Foster Gallery’s most recent show, Colleen Fitzgerald’s and over again, demonstrates interdisciplinary applications of the visual arts and a significant reimagining of Nobles’ artist-in-residence program.

For the first time at Nobles, the artist-in-residence opened her show at the beginning of her residency. This restructuring of the program advertises Fitzgerald’s work to the community and frees her for interaction in as many classrooms as possible during her tenure here.

As Foster Gallery director John Dorsey explains, “We’re not an art school, so we’re less concerned about making, and more concerned about educating people about the process. Part of this program is making real for the kids what is possible in the visual arts, through someone from outside the community. My main focus as director is to bring in as many diverse populations as possible to see this as a resource.”

Colleen Fitzgerald introduces students to photography with the same philosophy. She argues, “There exists way more overlap among the disciplines than there are boundaries. Photography involves math, chemistry, writing, physics, philosophy … It intersects everything.”

Her excitement about the Nobles program originates in her own high school experience. “I knew that I wanted to work in the creative arts, but I didn’t know what that would look like. It’s hard to become what you can’t see.”

Her work demonstrates how the visual arts can benefit students pursuing a multitude of career paths, both traditional and nontraditional. She says, “A visual arts education teaches students how to deliver and receive criticism while also encouraging experimentation.”

For the artwork currently shown in Foster Gallery, Fitzgerald took a photo enlarger, a very specific piece of analog equipment, stuffed it with crushed paint pigment and exploded it from the inside out.

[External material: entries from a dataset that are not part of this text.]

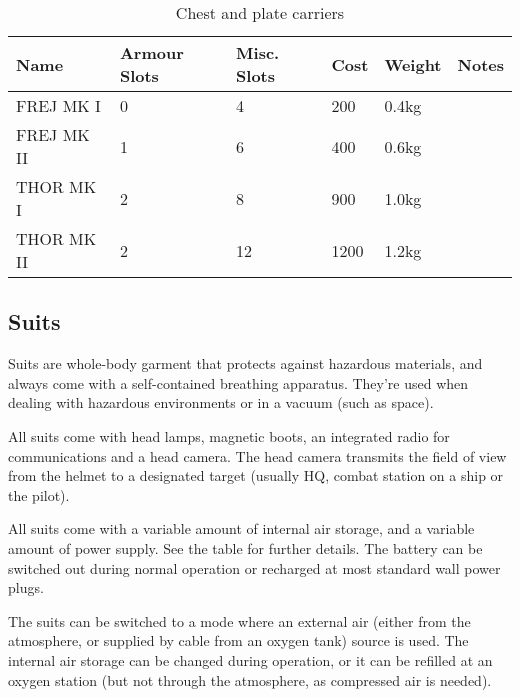 \begin{table}
  \caption{Chest and plate carriers}
  \label{tab:Carriers}
  \begin{center}
    \begin{tabular}{| l | l | l | l | l | l |}

      \hline
      \textbf{Name} & \textbf{Armour Slots} & \textbf{Misc. Slots} &
      \textbf{Cost} & \textbf{Weight} & \textbf{Notes} \\ \hline

      FREJ MK I   & 0 &  4 &  200 & 0.4kg & \\ \hline
      FREJ MK II  & 1 &  6 &  400 & 0.6kg & \\ \hline

      THOR MK I   & 2 &  8 &  900 & 1.0kg & \\ \hline
      THOR MK II  & 2 & 12 & 1200 & 1.2kg & \\ \hline

    \end{tabular}
  \end{center}
\end{table}

\subsection{Suits}
\label{sub:9-Suits}

Suits are whole-body garment that protects against hazardous materials, and
always come with a self-contained breathing apparatus. They're used when dealing
with hazardous environments or in a vacuum (such as space).

All suits come with head lamps, magnetic boots, an integrated radio for
communications and a head camera. The head camera transmits the field of view
from the helmet to a designated target (usually HQ, combat station on a ship or
the pilot).

All suits come with a variable amount of internal air storage, and a variable
amount of power supply. See the table for further details. The battery can be
switched out during normal operation or recharged at most standard wall power
plugs.

The suits can be switched to a mode where an external air (either from the
atmosphere, or supplied by cable from an oxygen tank) source is used.  The
internal air storage can be changed during operation, or it can be refilled at
an oxygen station (but not through the atmosphere, as compressed air is needed).

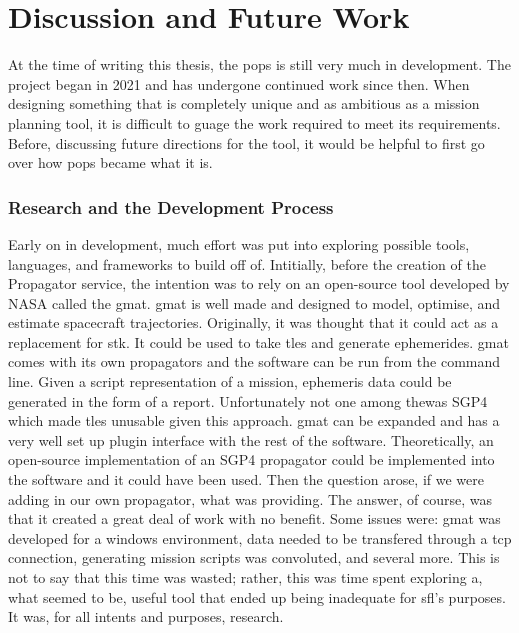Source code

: \glsresetall{} 

\chapter{Discussion and Future Work}

\lettrine[lines=2, findent=0pt, nindent=5pt]{A}{}t the time of writing this
thesis, the \gls{pops} is still very much in development. The project began in
2021 and has undergone continued work since then. When designing something that
is completely unique and as ambitious as a mission planning tool, it is
difficult to guage the work required to meet its requirements. Before,
discussing future directions for the tool, it would be helpful to first go over
how \gls{pops} became what it is. 

\subsection{Research and the Development Process}

Early on in development, much effort was put into exploring possible tools,
languages, and frameworks to build off of. Intitially, before the creation of
the Propagator service, the intention was to rely on an open-source tool
developed by NASA called the \gls{gmat}. \gls{gmat} is well made and designed
to model, optimise, and estimate spacecraft trajectories. Originally, it was
thought that it could act as a replacement for \gls{stk}. It could be used to
take \glspl{tle} and generate ephemerides. \gls{gmat} comes with its own
propagators and the software can be run from the command line. Given a script
representation of a mission, ephemeris data could be generated in the form of a
report. Unfortunately not one among thewas SGP4 which made \glspl{tle} unusable
given this approach. \gls{gmat} can be expanded and has a very well set up
plugin interface with the rest of the software. Theoretically, an open-source
implementation of an SGP4 propagator could be implemented into the software and
it could have been used. Then the question arose, if we were adding in our own
propagator, what was  providing. The answer, of course, was that it
created a great deal of work with no benefit. Some issues were: \gls{gmat} was
developed for a windows environment, data needed to be transfered through a
\gls{tcp} connection, generating mission scripts was convoluted, and several
more. This is not to say that this time was wasted; rather, this was time spent
exploring a, what seemed to be, useful tool that ended up being inadequate for
\gls{sfl}'s purposes. It was, for all intents and purposes, research.

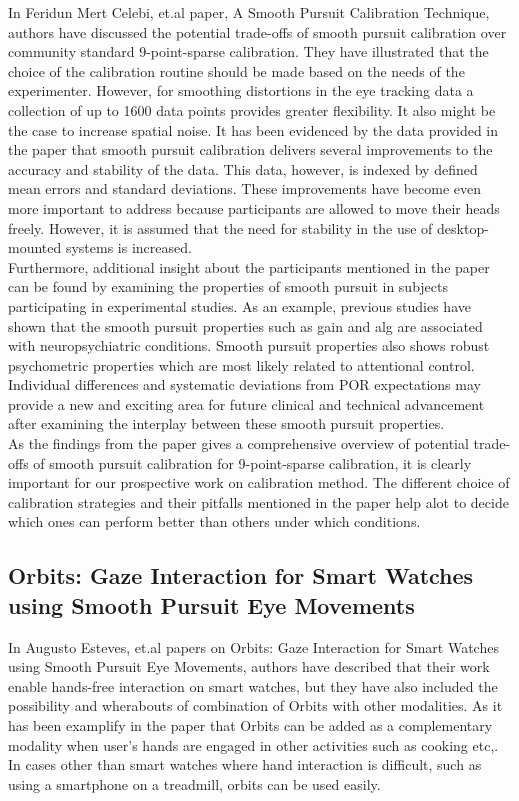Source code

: In Feridun Mert Celebi, et.al \cite{17} paper, A Smooth Pursuit Calibration Technique, authors have discussed the potential trade-offs of smooth pursuit calibration over community standard 9-point-sparse calibration. They have illustrated that the choice of the calibration routine should be made based on the needs of the experimenter. However, for smoothing distortions in the eye tracking data a collection of up to 1600 data points provides greater flexibility. It also might be the case to increase spatial noise. It has been evidenced by the data provided in the paper that smooth pursuit calibration delivers several improvements to the accuracy and stability of the data. This data, however, is indexed by defined mean errors and standard deviations. These improvements have become even more important to address because participants are allowed to move their heads freely. However, it is assumed that the need for stability in the use of desktop-mounted systems is increased.\\

Furthermore, additional insight about the participants mentioned in the paper can be found by examining the properties of smooth pursuit in subjects participating in experimental studies. As an example, previous studies have shown that the smooth pursuit properties such as gain and alg are associated with neuropsychiatric conditions. Smooth pursuit properties also shows robust psychometric properties which are most likely related to attentional control. Individual differences and systematic deviations from POR expectations may provide a new and exciting area for future clinical and technical advancement after examining the interplay between these smooth pursuit properties.\\

As the findings from the paper gives a comprehensive overview of potential trade-offs of smooth pursuit calibration for 9-point-sparse calibration, it is clearly important for our prospective work on calibration method. The different choice of calibration strategies and their pitfalls mentioned in the paper help alot to decide which ones can perform better than others under which conditions.

\subsection{Orbits: Gaze Interaction for Smart Watches using Smooth Pursuit Eye Movements}

In Augusto Esteves, et.al \cite{18} \cite{19} papers on Orbits: Gaze Interaction for Smart Watches using Smooth Pursuit Eye Movements, authors have described that their work enable hands-free interaction on smart watches, but they have also included the possibility and wherabouts of combination of Orbits with other modalities. As it has been examplify in the paper that Orbits can be added as a complementary modality when user's hands are engaged in other activities such as cooking etc,. In cases other than smart watches where hand interaction is difficult, such as using a smartphone on a treadmill, orbits can be used easily.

She then gathered the pieces and reassembled them to evoke a metaphor about both the human experience and photography.

“We often have these conversations asking, ‘is photography dead?’ It’s not dead; it’s adapted. It’s not destroyed; it’s remade. Everything is cyclical.”

Fitzgerald borrowed concepts from physics, chemistry and philosophy to create and over again. She hopes to visit classrooms exploring all of these topics and more while she is on Nobles’ campus.